“Arap Baharı” olarak adlandırılan Ortadoğu’da yaşayan insanların hak ve adalet talepleri; 2011’de Suriye’de de yankılandı. Halkın haklı talepleri, şiddet ve toplu tutuklamalar ile bastırılmaya çalışılınca ip koptu.
Şövenist/ mezhepçi diktatöryel Esed rejimi halka silah doğrultarak iç savaşı başlattı.
Suriye İç Savaşına; Küresel ve Bölgesel Güçler ile birlikte terör örgütleri de müdahil olunca kriz, uluslararası boyuta taşındı.
Suriye’deki savaşın insanlar ve ülke üzerindeki yıkıcı şiddetinin artması, terör gruplarının devletleşme süreçleri ve bölge ülkeleri üzerinde tehdit oluşturması üzerine; Birleşmiş Milletler, savaşı sonlandırmak adına bir dizi toplantı başlattı.
Savaş nasıl engellenecekti?
Birleşmiş Milletler Güvenlik Konseyi’nin Daimi 5 üyesinden Rusya ve Çin; Suriye ile ilgili alınan birçok kararı veto ederek BM’in çözüm arayışını engelledi.

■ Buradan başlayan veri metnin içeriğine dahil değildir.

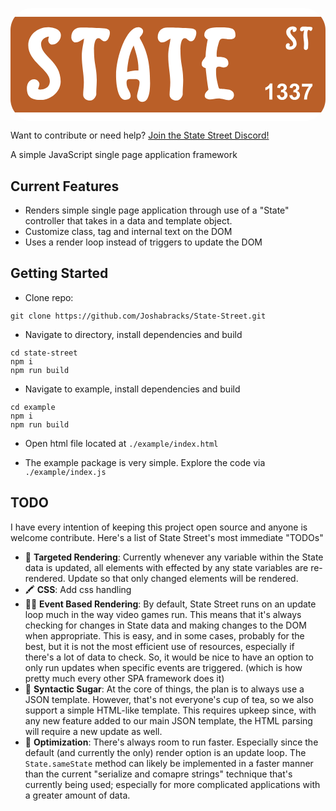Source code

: <svg style="display:block;margin:auto;" version="1.1" id="Layer_1" xmlns="http://www.w3.org/2000/svg" xmlns:xlink="http://www.w3.org/1999/xlink" x="0px" y="0px"
	 width="512px" height="184px" viewBox="0 0 512 184" enable-background="new 0 0 512 184" xml:space="preserve">
<g>
	<defs>
		<path id="SVGID_1_" d="M511.999,148.002c0,19.881-16.117,36-36,36H36c-19.882,0-36-16.119-36-36V35.998c0-19.882,16.118-36,36-36
			h439.999c19.883,0,36,16.118,36,36V148.002z"/>
	</defs>
	<clipPath id="SVGID_2_">
		<use xlink:href="#SVGID_1_"  overflow="visible"/>
	</clipPath>
	<g clip-path="url(#SVGID_2_)">
		<rect fill="#FFFFFF" width="512" height="184"/>
		<rect y="14.267" fill="#BA5F28" width="512" height="155.465"/>
		<g>
			<g>
				<path fill="#FFFFFF" d="M60.967,31.319c9.649,0,20.969,3.897,20.969,12.804c0,8.165-7.051,15.403-14.288,15.403
					c-3.526,0-6.31-3.897-6.31-7.238c0-2.227,0.743-3.525,1.113-5.752c-5.381,0-12.804,5.01-12.804,11.876
					c0,20.227,31.918,28.021,31.918,60.867c0,16.887-16.516,30.062-31.361,30.062c-15.588,0-23.567-4.452-23.567-18.928
					c0-7.423,3.711-14.66,12.062-14.66c4.269,0,8.351,4.269,8.351,7.608c0,3.525-1.484,5.195-2.227,8.535
					c1.299,0.371,2.041,0.742,3.526,0.742c4.454,0,15.588-1.67,15.588-13.916c0-18.373-35.073-31.363-35.073-58.084
					C28.863,43.937,43.894,31.319,60.967,31.319z"/>
				<path fill="#FFFFFF" d="M105.876,55.999c-4.268,0-7.052-4.454-7.052-8.536c0-11.32,7.98-15.774,15.217-15.774
					c7.608,0,19.67,0.186,29.691,0.928c10.207,0.742,17.814,0.372,17.814,7.423c0,6.309-3.897,14.103-8.166,14.103
					c-3.711,0-5.01-2.413-8.35-4.64c-0.557-0.37-1.485-0.557-2.042-0.557c-6.681,0-7.237,13.733-7.237,18.928
					c0,23.753,4.454,29.321,4.454,48.62c0,9.648-0.743,13.732-0.743,23.382c0,3.341-4.454,10.577-10.021,10.577
					c-5.753,0-11.32-3.34-11.32-9.463c0-5.754,1.113-12.434,1.113-20.413c0-13.548-3.34-26.724-3.34-42.125
					c0-11.135,2.227-17.443,3.711-28.578C114.227,52.288,111.258,55.999,105.876,55.999z"/>
				<path fill="#FFFFFF" d="M171.569,109.443c0-30.434,17.072-78.125,36-78.125c4.083,0,7.98,2.783,7.98,6.309
					c0,3.155-1.67,5.568-4.083,8.351c-0.928,0.927-1.856,2.227-1.114,3.525c12.619,22.083,16.516,41.939,16.516,72.188
					c0,15.031-2.228,30.99-12.619,30.99c-5.196,0-8.537-4.455-8.537-9.095c0-4.082,4.083-15.401,4.083-22.825
					c0-3.34-2.969-5.195-7.052-5.195h-8.908c-5.01,0-5.196,3.342-5.196,6.496c0,8.906,6.681,13.547,6.681,20.969
					c0,4.269-4.268,6.31-8.907,6.31C175.281,149.341,171.569,126.518,171.569,109.443z M189.384,104.063
					c6.681-2.412,12.247-2.598,17.072-2.598h1.485v-3.154c0-13.361-4.083-25.609-7.794-37.3
					C191.796,76.597,190.498,92.185,189.384,104.063z"/>
				<path fill="#FFFFFF" d="M246.356,55.999c-4.269,0-7.052-4.454-7.052-8.536c0-11.32,7.979-15.774,15.217-15.774
					c7.608,0,19.67,0.186,29.691,0.928c10.206,0.742,17.815,0.372,17.815,7.423c0,6.309-3.898,14.103-8.166,14.103
					c-3.711,0-5.01-2.413-8.35-4.64c-0.559-0.37-1.486-0.557-2.043-0.557c-6.681,0-7.236,13.733-7.236,18.928
					c0,23.753,4.453,29.321,4.453,48.62c0,9.648-0.742,13.732-0.742,23.382c0,3.341-4.453,10.577-10.021,10.577
					c-5.753,0-11.318-3.34-11.318-9.463c0-5.754,1.112-12.434,1.112-20.413c0-13.548-3.34-26.724-3.34-42.125
					c0-11.135,2.228-17.443,3.711-28.578C254.706,52.288,251.737,55.999,246.356,55.999z"/>
				<path fill="#FFFFFF" d="M320.586,51.174c-3.341-1.484-5.568-4.825-5.568-7.237c0-9.278,8.908-12.433,20.043-12.433h1.855
					c21.154,0,28.762,0.186,28.762,12.99c0,4.825-4.267,6.31-9.093,6.31c-4.453,0-6.864-1.113-11.319-1.113
					c-2.968,0-5.193,1.484-5.938,4.268c-1.855,6.309-4.27,13.546-4.27,22.454c0,2.783,0.188,3.155,1.672,3.155h1.67
					c9.094,0,15.772,2.042,15.772,10.207c0,3.896-2.599,6.866-7.235,6.866c-3.156,0-5.014-1.483-8.166-1.483
					c-4.641,0-4.641,3.524-4.641,6.68v2.599c0,8.723,1.671,14.104,3.711,23.196c0.372,1.854,1.301,3.525,2.969,3.711
					c9.836,0.742,22.457,0.187,22.457,10.207c0,4.453-3.342,8.165-7.797,8.165c-7.051,0-10.947-2.599-17.813-2.599
					c-5.012,0-8.352,1.485-12.99,1.485c-3.896,0-8.907-1.485-8.907-5.568c0-4.639,2.412-6.495,5.938-10.206
					c-2.042-12.247-3.342-23.752-4.454-35.072c-4.083-1.3-6.495-3.153-6.495-6.866c0-5.382,3.896-7.423,6.309-12.248
					C317.432,69.545,318.73,60.267,320.586,51.174z"/>
			</g>
			<g>
				<path fill="#FFFFFF" d="M458.473,29.979c3.101,0,6.736,1.252,6.736,4.113c0,2.622-2.266,4.947-4.591,4.947
					c-1.132,0-2.026-1.252-2.026-2.325c0-0.714,0.238-1.131,0.357-1.847c-1.729,0-4.112,1.609-4.112,3.815
					c0,6.497,10.252,9,10.252,19.551c0,5.424-5.305,9.656-10.073,9.656c-5.007,0-7.569-1.43-7.569-6.08
					c0-2.383,1.191-4.708,3.875-4.708c1.371,0,2.682,1.372,2.682,2.444c0,1.132-0.477,1.668-0.715,2.742
					c0.417,0.118,0.655,0.238,1.132,0.238c1.432,0,5.007-0.537,5.007-4.471c0-5.901-11.265-10.073-11.265-18.656
					C448.161,34.031,452.989,29.979,458.473,29.979z"/>
				<path fill="#FFFFFF" d="M472.898,37.906c-1.37,0-2.266-1.43-2.266-2.742c0-3.636,2.563-5.066,4.889-5.066
					c2.443,0,6.317,0.059,9.536,0.297c3.278,0.239,5.723,0.12,5.723,2.385c0,2.026-1.251,4.529-2.622,4.529
					c-1.192,0-1.609-0.774-2.684-1.49c-0.179-0.12-0.477-0.179-0.654-0.179c-2.146,0-2.324,4.411-2.324,6.08
					c0,7.629,1.43,9.418,1.43,15.617c0,3.099-0.238,4.411-0.238,7.51c0,1.073-1.431,3.398-3.219,3.398
					c-1.848,0-3.636-1.073-3.636-3.041c0-1.847,0.356-3.994,0.356-6.557c0-4.352-1.072-8.583-1.072-13.53
					c0-3.576,0.716-5.604,1.191-9.179C475.581,36.713,474.628,37.906,472.898,37.906z"/>
			</g>
		</g>
		<g>
			<path fill="#FFFFFF" d="M425.677,148.896h-4.999v-18.844c-1.825,1.708-3.979,2.973-6.458,3.79v-4.536
				c1.306-0.428,2.724-1.236,4.252-2.429c1.53-1.192,2.581-2.583,3.149-4.174h4.056V148.896z"/>
			<path fill="#FFFFFF" d="M432.973,141.975l4.839-0.586c0.155,1.232,0.57,2.176,1.247,2.828s1.494,0.979,2.454,0.979
				c1.033,0,1.902-0.391,2.607-1.174c0.705-0.782,1.059-1.838,1.059-3.168c0-1.258-0.338-2.252-1.014-2.987
				c-0.677-0.735-1.501-1.104-2.474-1.104c-0.641,0-1.405,0.125-2.297,0.375l0.553-4.074c1.354,0.037,2.386-0.258,3.098-0.883
				c0.711-0.621,1.066-1.447,1.066-2.479c0-0.878-0.262-1.577-0.782-2.099c-0.523-0.522-1.218-0.785-2.083-0.785
				c-0.854,0-1.584,0.297-2.188,0.891c-0.604,0.595-0.973,1.46-1.104,2.6l-4.606-0.783c0.32-1.578,0.803-2.838,1.45-3.781
				c0.646-0.943,1.547-1.686,2.704-2.225c1.156-0.539,2.451-0.811,3.887-0.811c2.455,0,4.425,0.783,5.908,2.352
				c1.221,1.277,1.832,2.727,1.832,4.34c0,2.289-1.251,4.115-3.754,5.479c1.494,0.32,2.689,1.038,3.585,2.151
				c0.896,1.115,1.344,2.463,1.344,4.039c0,2.289-0.838,4.24-2.51,5.854c-1.673,1.613-3.754,2.42-6.244,2.42
				c-2.36,0-4.317-0.679-5.873-2.038C434.122,145.945,433.223,144.17,432.973,141.975z"/>
			<path fill="#FFFFFF" d="M453.237,141.975l4.84-0.586c0.153,1.232,0.569,2.176,1.247,2.828c0.676,0.652,1.492,0.979,2.454,0.979
				c1.03,0,1.899-0.391,2.605-1.174c0.705-0.783,1.06-1.838,1.06-3.168c0-1.258-0.338-2.252-1.016-2.987
				c-0.676-0.735-1.501-1.104-2.473-1.104c-0.641,0-1.405,0.125-2.295,0.375l0.551-4.074c1.354,0.037,2.386-0.258,3.097-0.883
				c0.712-0.621,1.068-1.447,1.068-2.479c0-0.878-0.262-1.577-0.784-2.099c-0.521-0.522-1.216-0.785-2.082-0.785
				c-0.853,0-1.584,0.297-2.187,0.891c-0.606,0.595-0.975,1.46-1.104,2.6l-4.607-0.783c0.32-1.578,0.804-2.838,1.449-3.781
				c0.647-0.943,1.55-1.686,2.705-2.225s2.452-0.811,3.889-0.811c2.455,0,4.424,0.783,5.905,2.352
				c1.223,1.277,1.832,2.727,1.832,4.34c0,2.289-1.251,4.115-3.754,5.479c1.495,0.32,2.69,1.038,3.586,2.151
				c0.896,1.115,1.344,2.463,1.344,4.039c0,2.289-0.838,4.24-2.51,5.854s-3.753,2.42-6.245,2.42c-2.359,0-4.316-0.679-5.871-2.038
				C454.388,145.945,453.488,144.17,453.237,141.975z"/>
			<path fill="#FFFFFF" d="M473.683,127.813v-4.645h17.099v3.63c-1.412,1.39-2.848,3.382-4.307,5.979
				c-1.458,2.598-2.569,5.357-3.336,8.281s-1.142,5.537-1.13,7.838h-4.821c0.084-3.605,0.827-7.283,2.232-11.03
				c1.406-3.748,3.283-7.101,5.631-10.054H473.683L473.683,127.813z"/>
		</g>
	</g>
</g>
</svg>


Want to contribute or need help? [Join the State Street Discord!](https://discord.gg/a7AycPG2)

A simple JavaScript single page application framework

## Current Features
* Renders simple single page application through use of a "State" controller that takes in a data and template object.
* Customize class, tag and internal text on the DOM
* Uses a render loop instead of triggers to update the DOM

## Getting Started
* Clone repo: 
```
git clone https://github.com/Joshabracks/State-Street.git
```
* Navigate to directory, install dependencies and build
```
cd state-street
npm i
npm run build
```
* Navigate to example, install dependencies and build
```
cd example
npm i
npm run build
```
* Open html file located at `./example/index.html`

* The example package is very simple.  Explore the code via `./example/index.js`

## TODO
I have every intention of keeping this project open source and anyone is welcome contribute.  Here's a list of State Street's most immediate "TODOs"
* :bow_and_arrow: **Targeted Rendering**: Currently whenever any variable within the State data is updated, all elements with effected by any state variables are re-rendered.  Update so that only changed elements will be rendered.
* :crayon: **CSS**: Add css handling
* :running_woman: **Event Based Rendering**: By default, State Street runs on an update loop much in the way video games run.  This means that it's always checking for changes in State data and making changes to the DOM when appropriate.  This is easy, and in some cases, probably for the best, but it is not the most efficient use of resources, especially if there's a lot of data to check.  So, it would be nice to have an option to only run updates when specific events are triggered.  (which is how pretty much every other SPA framework does it)
* :cupcake: **Syntactic Sugar**: At the core of things, the plan is to always use a JSON template.  However, that's not everyone's cup of tea, so we also support a simple HTML-like template.  This requires upkeep since, with any new feature added to our main JSON template, the HTML parsing will require a new update as well.
* :muscle: **Optimization**: There's always room to run faster.  Especially since the default (and currently the only) render option is an update loop.  The `State.sameState` method can likely be implemented in a faster manner than the current "serialize and comapre strings" technique that's currently being used; especially for more complicated applications with a greater amount of data.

Muhalif güçler, Türkiye desteği ile 29 Temmuz 2011’de “Özgür Suriye Ordusu”nu kurarak askeri mücadeleyi başlattılar.
Sahada güç kaybeden Esed Rejimi, yapmış olduğu anlaşmalara binaen Rusya’dan yardım talep etti. Suriye’de askeri üsleri olan Rusya, bu çağrı üzerine 30 Eylül 2015’te Suriye’ye fiili olarak asker gönderdi. Rusya; “davet üzerine müdahil olduğunu ve bu durumun uluslararası hukuka uygun” olduğunu söyler.

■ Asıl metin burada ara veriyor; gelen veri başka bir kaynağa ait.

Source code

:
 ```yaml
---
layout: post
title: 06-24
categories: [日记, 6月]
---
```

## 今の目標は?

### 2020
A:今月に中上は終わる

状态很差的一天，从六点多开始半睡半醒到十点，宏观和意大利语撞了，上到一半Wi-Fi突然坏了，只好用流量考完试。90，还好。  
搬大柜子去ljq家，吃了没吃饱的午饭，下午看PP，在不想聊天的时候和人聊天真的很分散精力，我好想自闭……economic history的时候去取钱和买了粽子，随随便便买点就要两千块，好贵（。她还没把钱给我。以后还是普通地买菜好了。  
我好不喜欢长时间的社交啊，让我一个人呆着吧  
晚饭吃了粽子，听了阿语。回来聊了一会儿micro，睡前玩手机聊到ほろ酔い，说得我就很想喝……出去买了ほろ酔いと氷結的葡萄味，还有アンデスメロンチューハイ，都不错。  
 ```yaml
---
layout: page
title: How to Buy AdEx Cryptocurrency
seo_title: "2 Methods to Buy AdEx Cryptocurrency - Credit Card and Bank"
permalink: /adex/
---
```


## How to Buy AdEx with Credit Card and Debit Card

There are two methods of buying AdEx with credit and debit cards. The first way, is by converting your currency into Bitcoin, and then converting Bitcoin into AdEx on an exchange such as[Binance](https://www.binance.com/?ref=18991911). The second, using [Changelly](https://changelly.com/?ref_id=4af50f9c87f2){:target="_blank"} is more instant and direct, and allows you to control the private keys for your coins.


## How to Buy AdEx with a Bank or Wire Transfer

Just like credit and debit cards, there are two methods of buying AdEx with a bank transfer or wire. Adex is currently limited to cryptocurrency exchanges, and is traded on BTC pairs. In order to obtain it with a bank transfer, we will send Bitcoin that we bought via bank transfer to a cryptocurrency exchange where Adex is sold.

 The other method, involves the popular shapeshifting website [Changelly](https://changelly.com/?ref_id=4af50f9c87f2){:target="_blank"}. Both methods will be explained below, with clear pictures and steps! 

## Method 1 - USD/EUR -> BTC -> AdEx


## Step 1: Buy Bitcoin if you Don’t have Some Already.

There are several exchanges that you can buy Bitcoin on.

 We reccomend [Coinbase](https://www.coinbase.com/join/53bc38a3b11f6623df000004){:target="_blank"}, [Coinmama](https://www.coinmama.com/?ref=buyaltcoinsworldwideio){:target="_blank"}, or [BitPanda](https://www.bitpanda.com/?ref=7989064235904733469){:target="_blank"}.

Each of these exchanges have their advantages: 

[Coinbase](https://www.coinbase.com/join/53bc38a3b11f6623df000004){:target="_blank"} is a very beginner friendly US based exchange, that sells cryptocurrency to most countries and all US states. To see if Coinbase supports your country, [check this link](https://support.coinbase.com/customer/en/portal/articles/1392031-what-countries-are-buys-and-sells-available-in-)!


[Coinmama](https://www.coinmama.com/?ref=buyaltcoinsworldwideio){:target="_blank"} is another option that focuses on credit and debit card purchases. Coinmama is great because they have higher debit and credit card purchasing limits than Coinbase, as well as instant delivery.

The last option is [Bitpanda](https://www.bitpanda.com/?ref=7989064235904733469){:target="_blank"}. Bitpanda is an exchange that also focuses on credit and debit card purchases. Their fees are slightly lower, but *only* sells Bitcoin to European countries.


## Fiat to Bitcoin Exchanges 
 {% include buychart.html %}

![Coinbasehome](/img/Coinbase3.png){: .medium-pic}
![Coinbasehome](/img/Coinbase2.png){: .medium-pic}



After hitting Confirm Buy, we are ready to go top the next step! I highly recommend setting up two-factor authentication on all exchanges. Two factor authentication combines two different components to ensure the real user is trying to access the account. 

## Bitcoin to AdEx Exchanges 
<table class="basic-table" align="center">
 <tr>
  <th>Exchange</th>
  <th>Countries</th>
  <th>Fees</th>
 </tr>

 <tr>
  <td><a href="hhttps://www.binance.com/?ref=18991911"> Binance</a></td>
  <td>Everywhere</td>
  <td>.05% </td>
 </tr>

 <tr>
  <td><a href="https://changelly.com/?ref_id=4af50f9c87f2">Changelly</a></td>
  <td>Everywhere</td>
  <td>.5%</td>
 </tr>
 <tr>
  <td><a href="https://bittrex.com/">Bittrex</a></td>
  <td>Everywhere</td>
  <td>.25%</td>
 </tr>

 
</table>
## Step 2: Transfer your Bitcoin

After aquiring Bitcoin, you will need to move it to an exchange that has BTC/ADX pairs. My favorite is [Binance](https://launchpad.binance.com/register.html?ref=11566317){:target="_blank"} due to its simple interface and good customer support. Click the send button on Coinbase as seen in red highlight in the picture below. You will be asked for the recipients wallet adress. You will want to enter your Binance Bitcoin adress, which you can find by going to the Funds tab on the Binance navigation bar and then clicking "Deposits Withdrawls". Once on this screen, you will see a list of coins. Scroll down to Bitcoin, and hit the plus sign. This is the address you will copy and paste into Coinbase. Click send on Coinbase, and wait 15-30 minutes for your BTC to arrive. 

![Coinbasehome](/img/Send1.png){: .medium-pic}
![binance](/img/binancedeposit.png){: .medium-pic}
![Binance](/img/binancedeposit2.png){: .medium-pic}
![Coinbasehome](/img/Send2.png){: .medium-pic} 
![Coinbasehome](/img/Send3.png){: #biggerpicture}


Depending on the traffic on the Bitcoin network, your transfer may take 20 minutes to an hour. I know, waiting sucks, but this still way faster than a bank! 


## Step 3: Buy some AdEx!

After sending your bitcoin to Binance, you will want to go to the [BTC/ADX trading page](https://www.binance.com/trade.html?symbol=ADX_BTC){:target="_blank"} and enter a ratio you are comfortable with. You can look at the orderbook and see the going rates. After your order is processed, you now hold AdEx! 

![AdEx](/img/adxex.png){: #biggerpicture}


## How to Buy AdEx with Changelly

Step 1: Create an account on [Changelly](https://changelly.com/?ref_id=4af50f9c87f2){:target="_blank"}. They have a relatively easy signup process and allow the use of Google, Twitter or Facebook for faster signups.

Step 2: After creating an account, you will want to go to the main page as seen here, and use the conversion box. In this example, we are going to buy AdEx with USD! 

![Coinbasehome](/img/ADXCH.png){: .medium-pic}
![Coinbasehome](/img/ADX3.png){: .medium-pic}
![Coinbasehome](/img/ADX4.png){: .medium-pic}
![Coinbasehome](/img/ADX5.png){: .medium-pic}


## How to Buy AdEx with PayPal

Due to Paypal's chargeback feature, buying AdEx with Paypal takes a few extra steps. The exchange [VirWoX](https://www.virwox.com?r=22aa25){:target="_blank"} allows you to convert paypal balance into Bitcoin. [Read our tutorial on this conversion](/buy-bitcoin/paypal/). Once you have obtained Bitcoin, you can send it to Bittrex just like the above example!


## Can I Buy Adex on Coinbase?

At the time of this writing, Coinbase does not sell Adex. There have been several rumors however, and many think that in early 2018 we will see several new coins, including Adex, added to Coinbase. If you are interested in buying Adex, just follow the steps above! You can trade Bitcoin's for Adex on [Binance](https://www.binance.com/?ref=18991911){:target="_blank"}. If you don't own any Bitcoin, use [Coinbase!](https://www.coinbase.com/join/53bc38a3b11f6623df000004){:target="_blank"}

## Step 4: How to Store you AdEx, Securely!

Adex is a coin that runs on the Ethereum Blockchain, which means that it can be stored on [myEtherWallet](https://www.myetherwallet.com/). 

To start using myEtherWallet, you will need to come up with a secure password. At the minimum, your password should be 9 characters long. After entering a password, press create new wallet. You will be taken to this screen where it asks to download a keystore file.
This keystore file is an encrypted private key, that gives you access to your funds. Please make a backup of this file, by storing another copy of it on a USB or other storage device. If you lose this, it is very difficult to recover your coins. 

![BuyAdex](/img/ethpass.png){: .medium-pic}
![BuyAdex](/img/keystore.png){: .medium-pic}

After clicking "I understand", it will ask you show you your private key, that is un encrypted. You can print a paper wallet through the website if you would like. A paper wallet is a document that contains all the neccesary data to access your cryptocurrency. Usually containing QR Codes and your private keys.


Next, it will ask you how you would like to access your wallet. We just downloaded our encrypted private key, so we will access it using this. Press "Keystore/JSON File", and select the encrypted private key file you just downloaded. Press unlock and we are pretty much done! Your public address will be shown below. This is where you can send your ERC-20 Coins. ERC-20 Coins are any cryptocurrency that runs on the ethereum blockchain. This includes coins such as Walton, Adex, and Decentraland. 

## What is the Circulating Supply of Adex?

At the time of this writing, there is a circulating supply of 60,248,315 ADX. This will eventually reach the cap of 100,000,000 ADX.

İran da özellikle askeri danışmanlarını ve paramiliter militanları; Esed Rejimine destek amaçlı göndererek savaşa bilfiil katıldı.
Türkiye ise 24 Ağustos 2016’da Suriye sınırındaki güvenliğine tehdit oluşturması üzerine Halep’in kuzeyindeki Carablus’a “Fırat Kalkanı” adı verilen askeri operasyon düzenleyerek; bölgeyi DAEŞ Terör Örgütünden temizledi.

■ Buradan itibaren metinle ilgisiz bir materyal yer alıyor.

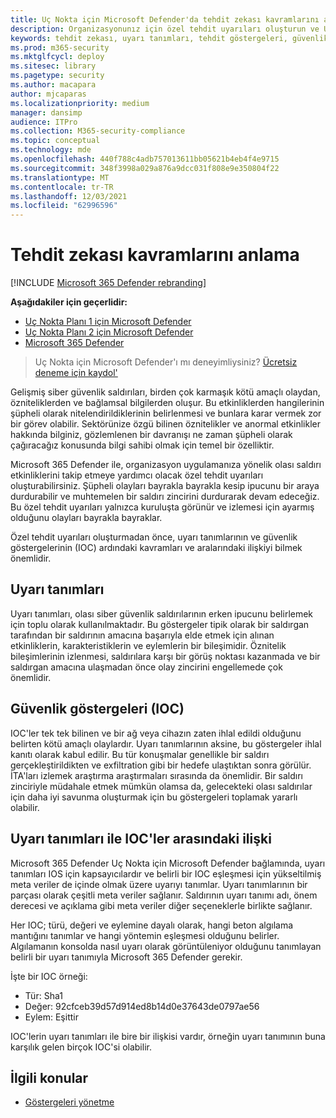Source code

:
 ```yaml
---
title: Uç Nokta için Microsoft Defender'da tehdit zekası kavramlarını anlama
description: Organizasyonunız için özel tehdit uyarıları oluşturun ve Uç Nokta için Microsoft Defender'da tehdit İstihbaratı ile ilgili kavramları öğrenin
keywords: tehdit zekası, uyarı tanımları, tehdit göstergeleri, güvenlik uyarıları, güvenlik göstergeleri,
ms.prod: m365-security
ms.mktglfcycl: deploy
ms.sitesec: library
ms.pagetype: security
ms.author: macapara
author: mjcaparas
ms.localizationpriority: medium
manager: dansimp
audience: ITPro
ms.collection: M365-security-compliance
ms.topic: conceptual
ms.technology: mde
ms.openlocfilehash: 440f788c4adb757013611bb05621b4eb4f4e9715
ms.sourcegitcommit: 348f3998a029a876a9dcc031f808e9e350804f22
ms.translationtype: MT
ms.contentlocale: tr-TR
ms.lasthandoff: 12/03/2021
ms.locfileid: "62996596"
---
```

# <a name="understand-threat-intelligence-concepts"></a>Tehdit zekası kavramlarını anlama

[!INCLUDE [Microsoft 365 Defender rebranding](../../includes/microsoft-defender.md)]

**Aşağıdakiler için geçerlidir:**
- [Uç Nokta Planı 1 için Microsoft Defender](https://go.microsoft.com/fwlink/?linkid=2154037)
- [Uç Nokta Planı 2 için Microsoft Defender](https://go.microsoft.com/fwlink/?linkid=2154037)
- [Microsoft 365 Defender](https://go.microsoft.com/fwlink/?linkid=2118804)



> Uç Nokta için Microsoft Defender'ı mı deneyimliysiniz? [Ücretsiz deneme için kaydol'](https://signup.microsoft.com/create-account/signup?products=7f379fee-c4f9-4278-b0a1-e4c8c2fcdf7e&ru=https://aka.ms/MDEp2OpenTrial?ocid=docs-wdatp-threatindicator-abovefoldlink)

Gelişmiş siber güvenlik saldırıları, birden çok karmaşık kötü amaçlı olaydan, özniteliklerden ve bağlamsal bilgilerden oluşur. Bu etkinliklerden hangilerinin şüpheli olarak nitelendirildiklerinin belirlenmesi ve bunlara karar vermek zor bir görev olabilir. Sektörünize özgü bilinen öznitelikler ve anormal etkinlikler hakkında bilginiz, gözlemlenen bir davranışı ne zaman şüpheli olarak çağıracağız konusunda bilgi sahibi olmak için temel bir özelliktir.

Microsoft 365 Defender ile, organizasyon uygulamanıza yönelik olası saldırı etkinliklerini takip etmeye yardımcı olacak özel tehdit uyarıları oluşturabilirsiniz. Şüpheli olayları bayrakla bayrakla kesip ipucunu bir araya durdurabilir ve muhtemelen bir saldırı zincirini durdurarak devam edeceğiz. Bu özel tehdit uyarıları yalnızca kuruluşta görünür ve izlemesi için ayarmış olduğunu olayları bayrakla bayraklar.

Özel tehdit uyarıları oluşturmadan önce, uyarı tanımlarının ve güvenlik göstergelerinin (IOC) ardındaki kavramları ve aralarındaki ilişkiyi bilmek önemlidir.

## <a name="alert-definitions"></a>Uyarı tanımları
Uyarı tanımları, olası siber güvenlik saldırılarının erken ipucunu belirlemek için toplu olarak kullanılmaktadır. Bu göstergeler tipik olarak bir saldırgan tarafından bir saldırının amacına başarıyla elde etmek için  alınan etkinliklerin, karakteristiklerin ve eylemlerin bir bileşimidir. Öznitelik bileşimlerinin izlenmesi, saldırılara karşı bir görüş noktası kazanmada ve bir saldırgan amacına ulaşmadan önce olay zincirini engellemede çok önemlidir.

## <a name="indicators-of-compromise-ioc"></a>Güvenlik göstergeleri (IOC)
IOC'ler tek tek bilinen ve bir ağ veya cihazın zaten ihlal edildi olduğunu belirten kötü amaçlı olaylardır. Uyarı tanımlarının aksine, bu göstergeler ihlal kanıtı olarak kabul edilir. Bu tür konuşmalar genellikle bir saldırı gerçekleştirildikten ve exfiltration gibi bir hedefe ulaştıktan sonra görülür. İTA'ları izlemek araştırma araştırmaları sırasında da önemlidir. Bir saldırı zinciriyle müdahale etmek mümkün olamsa da, gelecekteki olası saldırılar için daha iyi savunma oluşturmak için bu göstergeleri toplamak yararlı olabilir.

## <a name="relationship-between-alert-definitions-and-iocs"></a>Uyarı tanımları ile IOC'ler arasındaki ilişki
Microsoft 365 Defender Uç Nokta için Microsoft Defender bağlamında, uyarı tanımları IOS için kapsayıcılardır ve belirli bir IOC eşleşmesi için yükseltilmiş meta veriler de içinde olmak üzere uyarıyı tanımlar. Uyarı tanımlarının bir parçası olarak çeşitli meta veriler sağlanır. Saldırının uyarı tanımı adı, önem derecesi ve açıklama gibi meta veriler diğer seçeneklerle birlikte sağlanır.

Her IOC; türü, değeri ve eylemine dayalı olarak, hangi beton algılama mantığını tanımlar ve hangi yöntemin eşleşmesi olduğunu belirler. Algılamanın konsolda nasıl uyarı olarak görüntüleniyor olduğunu tanımlayan belirli bir uyarı tanımıyla Microsoft 365 Defender gerekir.

İşte bir IOC örneği:
- Tür: Sha1
- Değer: 92cfceb39d57d914ed8b14d0e37643de0797ae56
- Eylem: Eşittir

IOC'lerin uyarı tanımları ile bire bir ilişkisi vardır, örneğin uyarı tanımının buna karşılık gelen birçok IOC'si olabilir.


## <a name="related-topics"></a>İlgili konular
- [Göstergeleri yönetme](manage-indicators.md)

Türkiye, daha sonra PKK/PYD terör örgütünün işgal ettiği Afrin’e de operasyon düzenleyip, burayı güvenli hale getirip özgürleştirdi.
BM her ne kadar çözüm üretemese de 18 Aralık 2015’te oy birliği ile kabul ettiği 2254 sayılı karar ile Suriye Krizi Çözüm arayışlarında yol haritası çizdi.
2254 sayılı karar; Suriye krizinde önceliğin siyasi çözüme yer verilmesi gerektiğini vurgular. Bu çerçevede ateşkes sağlanacak, sivil hedefler vurulmayacak, BM gözetiminde; etnik ve dini kimlikler korunarak adil, bağımsız seçimler yapılarak Suriye için geçiş yönetimi kurulacak. Taraflar, bu karar ile Suriye’nin toprak bütünlüğü ve egemenlik haklarını kabul etti.
Suriye krizine müdahil olan İran, Rusya ve Türkiye Dışişleri Bakanları, 19 Aralık 2016’da Moskova’da bir araya geldi. Taraflar, 30 Aralık 2016’da “Moskova Bildirisi” adı verilen bir anlaşma metnini imzaladı.
Bildiriye göre; Rusya, İran ve Türkiye; Suriye Krizini çözmek için Garantör olduklarını ilan etti. BM, bu anlaşmayı kabul ederek üç ülkenin garantörlüğünü onayladı.
Moskova Barış Anlaşması ile birlikte “Astana Süreci” başlatıldı.
Neden bu sürece “Astana Görüşmeleri” adı verildi diye sorulursa; Kazakistan’ın başkentine ithafen “Astana Görüşmeleri” adı verildi.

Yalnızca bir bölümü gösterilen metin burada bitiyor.